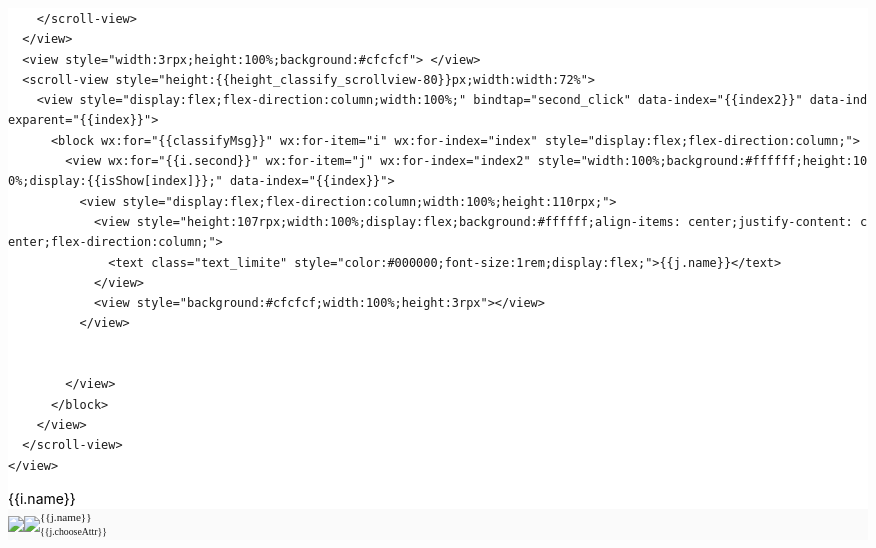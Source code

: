         </scroll-view>
      </view>
      <view style="width:3rpx;height:100%;background:#cfcfcf"> </view>
      <scroll-view style="height:{{height_classify_scrollview-80}}px;width:width:72%">
        <view style="display:flex;flex-direction:column;width:100%;" bindtap="second_click" data-index="{{index2}}" data-indexparent="{{index}}">
          <block wx:for="{{classifyMsg}}" wx:for-item="i" wx:for-index="index" style="display:flex;flex-direction:column;">
            <view wx:for="{{i.second}}" wx:for-item="j" wx:for-index="index2" style="width:100%;background:#ffffff;height:100%;display:{{isShow[index]}};" data-index="{{index}}">
              <view style="display:flex;flex-direction:column;width:100%;height:110rpx;">
                <view style="height:107rpx;width:100%;display:flex;background:#ffffff;align-items: center;justify-content: center;flex-direction:column;">
                  <text class="text_limite" style="color:#000000;font-size:1rem;display:flex;">{{j.name}}</text>
                </view>
                <view style="background:#cfcfcf;width:100%;height:3rpx"></view>
              </view>


            </view>
          </block>
        </view>
      </scroll-view>
    </view>
  </block>
  <block wx:elif="{{!if_has_second}}">
    <view style="display:flex;width:100%;background:#ffffff;height:100%">
      <scroll-view style="height:{{height_classify_scrollview-80}}px;">
        <view wx:for="{{classifyMsg}}" wx:for-item="i" wx:for-index="index">
          <view style="display:flex;flex-direction:column;width:100%;height:110rpx;" bindtap="first_click" data-index="{{index}}">
            <view style="height:107rpx;width:100%;display:flex;background:{{first_bg[index]}};align-items: center;justify-content: center;">
              <text class="text_limite" style="color:#000000;font-size:1rem">{{i.name}}</text>
            </view>
            <view style="background:#cfcfcf;width:100%;height:3rpx"></view>
          </view>
        </view>
      </scroll-view>
    </view>
  </block>
</view>



<view wx:if="{{now=='shopcart'}}" style="padding-bottom:100rpx;font-family:Microsoft YaHei">
  <view style="background:#d4d4d4;width:100%;height:3rpx;"></view>
  <scroll-view wx:if="{{shopcarList!=null&&shopcarList!=''}}" scroll-y="true" style="padding-bottom:100rpx">
    <view style="display:flex;flex-direction:column;" wx:for="{{shopcarList}}" wx:for-item="j" wx:for-index="index">
      <view style="display:flex;align-items:center;flex-direction:row;background:#fafafa;margin-top:10rpx;margin-bottom:10rpx;padding-top:10rpx;padding-bottom:10rpx">
        <image src="{{itemBg[index]}}" mode="widthFix" style="margin-left:15rpx;width:55rpx;height:55rpx;" bindtap="item_check_click" data-index="{{index}}" data-pid="{{j.pid}}"></image>
        <view style="margin-left:15rpx;width:200rpx;height:200rpx;background:#ffffff;display:flex;justify-content:center;align-items:center">
          <image style="width:200rpx;" mode="widthFix" src="{{ip+j.pic}}" bindtap="goDetail" data-pid="{{j.pid}}"></image>
        </view>
        <view style="display:flex;flex-direction:column;justify-content:space-between;height:180rpx;margin-left:20rpx;margin-right:10rpx;width:100%;">
          <view style="display:flex;flex-direction:column;">
            <text style="font-size:0.8rem" class='text_limite2'>{{j.name}}</text>
            <text style="margin-top:10rpx;font-size:0.7rem">{{j.chooseAttr}}</text>
          </view>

◇ ◇ ◇

▶ [Assignment]: Leave images out of the retyped records; keep all else exact.

▶ [Solution to this task]:
Source code

:         </scroll-view>
      </view>
      <view style="width:3rpx;height:100%;background:#cfcfcf"> </view>
      <scroll-view style="height:{{height_classify_scrollview-80}}px;width:width:72%">
        <view style="display:flex;flex-direction:column;width:100%;" bindtap="second_click" data-index="{{index2}}" data-indexparent="{{index}}">
          <block wx:for="{{classifyMsg}}" wx:for-item="i" wx:for-index="index" style="display:flex;flex-direction:column;">
            <view wx:for="{{i.second}}" wx:for-item="j" wx:for-index="index2" style="width:100%;background:#ffffff;height:100%;display:{{isShow[index]}};" data-index="{{index}}">
              <view style="display:flex;flex-direction:column;width:100%;height:110rpx;">
                <view style="height:107rpx;width:100%;display:flex;background:#ffffff;align-items: center;justify-content: center;flex-direction:column;">
                  <text class="text_limite" style="color:#000000;font-size:1rem;display:flex;">{{j.name}}</text>
                </view>
                <view style="background:#cfcfcf;width:100%;height:3rpx"></view>
              </view>


            </view>
          </block>
        </view>
      </scroll-view>
    </view>
  </block>
  <block wx:elif="{{!if_has_second}}">
    <view style="display:flex;width:100%;background:#ffffff;height:100%">
      <scroll-view style="height:{{height_classify_scrollview-80}}px;">
        <view wx:for="{{classifyMsg}}" wx:for-item="i" wx:for-index="index">
          <view style="display:flex;flex-direction:column;width:100%;height:110rpx;" bindtap="first_click" data-index="{{index}}">
            <view style="height:107rpx;width:100%;display:flex;background:{{first_bg[index]}};align-items: center;justify-content: center;">
              <text class="text_limite" style="color:#000000;font-size:1rem">{{i.name}}</text>
            </view>
            <view style="background:#cfcfcf;width:100%;height:3rpx"></view>
          </view>
        </view>
      </scroll-view>
    </view>
  </block>
</view>



<view wx:if="{{now=='shopcart'}}" style="padding-bottom:100rpx;font-family:Microsoft YaHei">
  <view style="background:#d4d4d4;width:100%;height:3rpx;"></view>
  <scroll-view wx:if="{{shopcarList!=null&&shopcarList!=''}}" scroll-y="true" style="padding-bottom:100rpx">
    <view style="display:flex;flex-direction:column;" wx:for="{{shopcarList}}" wx:for-item="j" wx:for-index="index">
      <view style="display:flex;align-items:center;flex-direction:row;background:#fafafa;margin-top:10rpx;margin-bottom:10rpx;padding-top:10rpx;padding-bottom:10rpx">
        <image src="{{itemBg[index]}}" mode="widthFix" style="margin-left:15rpx;width:55rpx;height:55rpx;" bindtap="item_check_click" data-index="{{index}}" data-pid="{{j.pid}}"></image>
        <view style="margin-left:15rpx;width:200rpx;height:200rpx;background:#ffffff;display:flex;justify-content:center;align-items:center">
          <image style="width:200rpx;" mode="widthFix" src="{{ip+j.pic}}" bindtap="goDetail" data-pid="{{j.pid}}"></image>
        </view>
        <view style="display:flex;flex-direction:column;justify-content:space-between;height:180rpx;margin-left:20rpx;margin-right:10rpx;width:100%;">
          <view style="display:flex;flex-direction:column;">
            <text style="font-size:0.8rem" class='text_limite2'>{{j.name}}</text>
            <text style="margin-top:10rpx;font-size:0.7rem">{{j.chooseAttr}}</text>
          </view>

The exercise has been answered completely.